Editoriale di Giorgio Righetti, direttore di Acri
per Fondazioni Marzo 2023
Il termine “talenti” è particolarmente abusato nel mondo dell’educazione e della formazione e spesso utilizzato in forma impropria. Si tende, infatti, ad indentificare il talento con la particolare capacità di eccellere rispetto a un piano prestabilito del sapere, della conoscenza e delle competenze. Semplificando, è un talento colui che eccelle a scuola, colui che, rispetto a quelli che sono i programmi di studio, è in grado di apprendere con più facilità, con più velocità, con maggiore capacità di assimilazione e restituzione. Secondo questa impostazione, i talenti, soggettivizzati, vengono, forse inconsapevolmente, identificati con i “migliori”. Ma c’è un’altra lettura del termine talenti, che potrebbe essere tradotta con “attitudine”, “predisposizione”, “inclinazione”. In questa accezione, il talento è qualche cosa che ciascun individuo possiede, che è frutto del suo essere e della sua storia. Il talento è diverso da individuo a individuo, ma tutti, in qualche modo, ne sono dotati. Secondo questo punto di vista, non avrebbe senso una soggettivazione del termine, perché il talento manterrebbe il suo significato oggettivo, connesso a una specifica qualità dell’individuo, perdendo anche quella connotazione selettiva. Un Paese che fosse in grado di assecondare le predisposizioni dei propri cittadini e di valorizzare le qualità individuali, i talenti, sarebbe non solo un Paese più felice, ma anche con una più efficiente allocazione delle risorse. L’attuale sistema educativo e formativo valuta i discenti sulla base di un set predefinito di elementi uguali per tutti, che si compone di programmi, metodi di studio e sistemi di valutazione. Chi ha una migliore prestazione rispetto a questo set prestabilito di elementi, secondo questa impostazione, viene identificato con il termine “talento”. Dal lato opposto, c’è un’altra impostazione, che non soggettivizza il termine talento, che può ben essere rappresentata da una frase attribuita a Albert Einstein: “Ognuno è un genio. Ma se si giudica un pesce dalla sua abilità di arrampicarsi sugli alberi, lui passerà tutta la sua vita a credersi stupido”. Tutti concordano con questa frase, ma poco si fa affinché il nostro sistema educativo e formativo destini tempo e risorse per applicarne l’insegnamento: cioè, che è importante far emergere da ciascun individuo il meglio di sé, evitando di costringere tutti ad adattarsi a un unico modello.

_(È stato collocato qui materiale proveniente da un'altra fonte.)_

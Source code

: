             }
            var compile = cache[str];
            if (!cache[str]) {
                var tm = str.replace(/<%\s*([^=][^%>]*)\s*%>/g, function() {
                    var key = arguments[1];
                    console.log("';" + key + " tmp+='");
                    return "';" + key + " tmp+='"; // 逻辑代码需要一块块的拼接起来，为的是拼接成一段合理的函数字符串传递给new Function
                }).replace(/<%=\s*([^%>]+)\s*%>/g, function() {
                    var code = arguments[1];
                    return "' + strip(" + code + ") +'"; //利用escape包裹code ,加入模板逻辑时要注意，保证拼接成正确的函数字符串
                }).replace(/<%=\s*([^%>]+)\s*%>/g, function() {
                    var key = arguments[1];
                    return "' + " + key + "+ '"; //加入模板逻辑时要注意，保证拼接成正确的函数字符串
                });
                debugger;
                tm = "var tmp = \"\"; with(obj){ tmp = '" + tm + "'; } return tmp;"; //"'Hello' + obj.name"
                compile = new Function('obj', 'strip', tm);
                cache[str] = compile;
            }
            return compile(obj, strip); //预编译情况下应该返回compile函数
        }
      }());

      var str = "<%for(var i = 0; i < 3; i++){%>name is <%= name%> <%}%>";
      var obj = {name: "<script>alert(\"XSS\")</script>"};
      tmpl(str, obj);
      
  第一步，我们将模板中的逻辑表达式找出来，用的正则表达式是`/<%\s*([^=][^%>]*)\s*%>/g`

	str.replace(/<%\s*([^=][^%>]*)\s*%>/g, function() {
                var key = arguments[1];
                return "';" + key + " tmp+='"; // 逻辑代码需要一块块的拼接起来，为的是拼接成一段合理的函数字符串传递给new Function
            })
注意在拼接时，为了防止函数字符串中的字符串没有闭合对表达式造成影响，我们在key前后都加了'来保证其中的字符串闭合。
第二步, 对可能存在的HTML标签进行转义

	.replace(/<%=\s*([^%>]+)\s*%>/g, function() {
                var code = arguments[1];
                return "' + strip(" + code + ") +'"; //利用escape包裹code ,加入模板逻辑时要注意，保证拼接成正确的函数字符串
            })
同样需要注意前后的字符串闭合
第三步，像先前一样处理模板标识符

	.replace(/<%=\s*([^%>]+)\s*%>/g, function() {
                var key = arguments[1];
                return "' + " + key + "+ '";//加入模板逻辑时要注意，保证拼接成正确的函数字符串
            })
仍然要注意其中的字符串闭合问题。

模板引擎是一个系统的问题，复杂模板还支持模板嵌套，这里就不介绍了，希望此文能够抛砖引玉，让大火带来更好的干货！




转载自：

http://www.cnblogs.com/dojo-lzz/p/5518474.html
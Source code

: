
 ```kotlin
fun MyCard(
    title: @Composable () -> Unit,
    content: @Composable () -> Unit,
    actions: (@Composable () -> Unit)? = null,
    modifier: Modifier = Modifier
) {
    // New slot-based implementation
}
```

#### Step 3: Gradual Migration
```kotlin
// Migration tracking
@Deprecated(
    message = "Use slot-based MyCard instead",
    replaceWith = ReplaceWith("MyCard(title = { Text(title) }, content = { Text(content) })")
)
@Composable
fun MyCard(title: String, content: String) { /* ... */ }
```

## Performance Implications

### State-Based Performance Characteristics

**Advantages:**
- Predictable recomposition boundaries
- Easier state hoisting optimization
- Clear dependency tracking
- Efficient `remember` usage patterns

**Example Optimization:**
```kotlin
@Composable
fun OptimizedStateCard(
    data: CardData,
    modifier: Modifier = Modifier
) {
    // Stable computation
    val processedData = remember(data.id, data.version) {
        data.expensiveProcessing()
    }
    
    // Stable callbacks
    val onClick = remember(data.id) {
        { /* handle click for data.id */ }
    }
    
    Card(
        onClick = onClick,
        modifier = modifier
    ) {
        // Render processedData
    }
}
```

“Un Paese che fosse in grado di assecondare le predisposizioni dei propri cittadini e di valorizzare le qualità individuali, i talenti, sarebbe non solo un Paese più felice, ma anche con una più efficiente allocazione delle risorse”
È evidentemente cosa complessa e impegnativa, che richiederebbe una rivoluzione, sul piano didattico. Ma è anche un fatto culturale, che, se diventasse valore condiviso, potrebbe produrre qualche buon risultato senza sforzi imponenti. Se si liberassero gli insegnanti dall’ossessione dei programmi, delle schede di valutazione, degli adempimenti burocratici, e li si orientasse ad adattare gradualmente l’insegnamento alle caratteristiche di ciascun allievo, forse si farebbe un passo in avanti. Il tentativo di recuperare questa attenzione all’individuo operata attraverso le attività di “orientamento”, non è purtroppo sufficiente. L’orientamento è, infatti, uno strumento passivo, che prende atto di quello che si è, mentre l’emersione dei talenti è un approccio attivo di stimolo e insegnamento per far trovare a ciascuno la propria via, la propria inclinazione, la propria strada e garantire il diritto all’autostima e alla soddisfazione personale. Una scuola più inclusiva, che adotti percorsi didattici che garantiscano il diritto alla diversità per incentivare le differenti qualità e inclinazioni personali, favorirebbe una più agevole emersione dei talenti, per far nuotare tutti i pesci nell’acqua.